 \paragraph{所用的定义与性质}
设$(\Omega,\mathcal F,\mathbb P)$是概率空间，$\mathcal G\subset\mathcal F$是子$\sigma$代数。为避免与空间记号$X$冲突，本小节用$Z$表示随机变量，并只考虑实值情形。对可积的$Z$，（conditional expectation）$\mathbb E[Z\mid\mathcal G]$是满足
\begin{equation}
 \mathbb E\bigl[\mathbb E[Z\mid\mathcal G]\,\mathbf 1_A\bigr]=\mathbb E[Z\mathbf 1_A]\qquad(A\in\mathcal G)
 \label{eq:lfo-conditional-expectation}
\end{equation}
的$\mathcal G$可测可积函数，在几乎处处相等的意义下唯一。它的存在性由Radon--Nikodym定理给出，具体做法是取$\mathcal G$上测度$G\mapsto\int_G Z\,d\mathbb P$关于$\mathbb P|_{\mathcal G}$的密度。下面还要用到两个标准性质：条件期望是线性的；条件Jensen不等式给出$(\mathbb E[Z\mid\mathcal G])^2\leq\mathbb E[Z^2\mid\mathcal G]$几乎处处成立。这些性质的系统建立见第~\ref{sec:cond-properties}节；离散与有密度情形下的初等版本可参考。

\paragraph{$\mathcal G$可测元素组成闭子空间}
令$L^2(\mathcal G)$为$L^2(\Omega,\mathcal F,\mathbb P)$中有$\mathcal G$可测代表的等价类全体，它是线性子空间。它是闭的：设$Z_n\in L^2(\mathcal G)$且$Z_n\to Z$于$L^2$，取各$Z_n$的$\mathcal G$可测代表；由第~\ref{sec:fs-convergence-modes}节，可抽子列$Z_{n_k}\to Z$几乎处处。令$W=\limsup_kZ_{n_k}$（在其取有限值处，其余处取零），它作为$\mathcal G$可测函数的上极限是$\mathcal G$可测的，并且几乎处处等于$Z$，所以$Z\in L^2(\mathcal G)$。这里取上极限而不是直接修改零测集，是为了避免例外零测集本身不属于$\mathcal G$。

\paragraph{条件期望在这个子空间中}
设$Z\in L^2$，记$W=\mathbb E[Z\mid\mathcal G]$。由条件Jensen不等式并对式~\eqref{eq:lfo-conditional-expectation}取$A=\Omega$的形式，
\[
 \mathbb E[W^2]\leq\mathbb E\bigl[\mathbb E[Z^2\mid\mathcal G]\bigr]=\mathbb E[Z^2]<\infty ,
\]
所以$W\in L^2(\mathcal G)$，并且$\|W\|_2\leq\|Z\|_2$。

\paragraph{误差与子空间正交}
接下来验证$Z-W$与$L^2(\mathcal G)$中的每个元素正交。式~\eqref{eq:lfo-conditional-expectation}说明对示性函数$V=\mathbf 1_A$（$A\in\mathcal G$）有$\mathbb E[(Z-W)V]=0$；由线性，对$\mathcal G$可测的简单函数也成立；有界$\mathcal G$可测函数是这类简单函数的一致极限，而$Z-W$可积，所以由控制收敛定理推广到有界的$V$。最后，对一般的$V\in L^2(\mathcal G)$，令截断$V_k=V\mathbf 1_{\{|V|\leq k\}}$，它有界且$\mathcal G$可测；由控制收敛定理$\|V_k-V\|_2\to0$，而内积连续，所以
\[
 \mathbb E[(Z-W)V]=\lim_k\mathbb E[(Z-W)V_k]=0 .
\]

○ ○ ○ ○

Action item - Look above for lines with the word "mathbf" and copy them all.

Completed exercise -
 \mathbb E\bigl[\mathbb E[Z\mid\mathcal G]\,\mathbf 1_A\bigr]=\mathbb E[Z\mathbf 1_A]\qquad(A\in\mathcal G)
接下来验证$Z-W$与$L^2(\mathcal G)$中的每个元素正交。式~\eqref{eq:lfo-conditional-expectation}说明对示性函数$V=\mathbf 1_A$（$A\in\mathcal G$）有$\mathbb E[(Z-W)V]=0$；由线性，对$\mathcal G$可测的简单函数也成立；有界$\mathcal G$可测函数是这类简单函数的一致极限，而$Z-W$可积，所以由控制收敛定理推广到有界的$V$。最后，对一般的$V\in L^2(\mathcal G)$，令截断$V_k=V\mathbf 1_{\{|V|\leq k\}}$，它有界且$\mathcal G$可测；由控制收敛定理$\|V_k-V\|_2\to0$，而内积连续，所以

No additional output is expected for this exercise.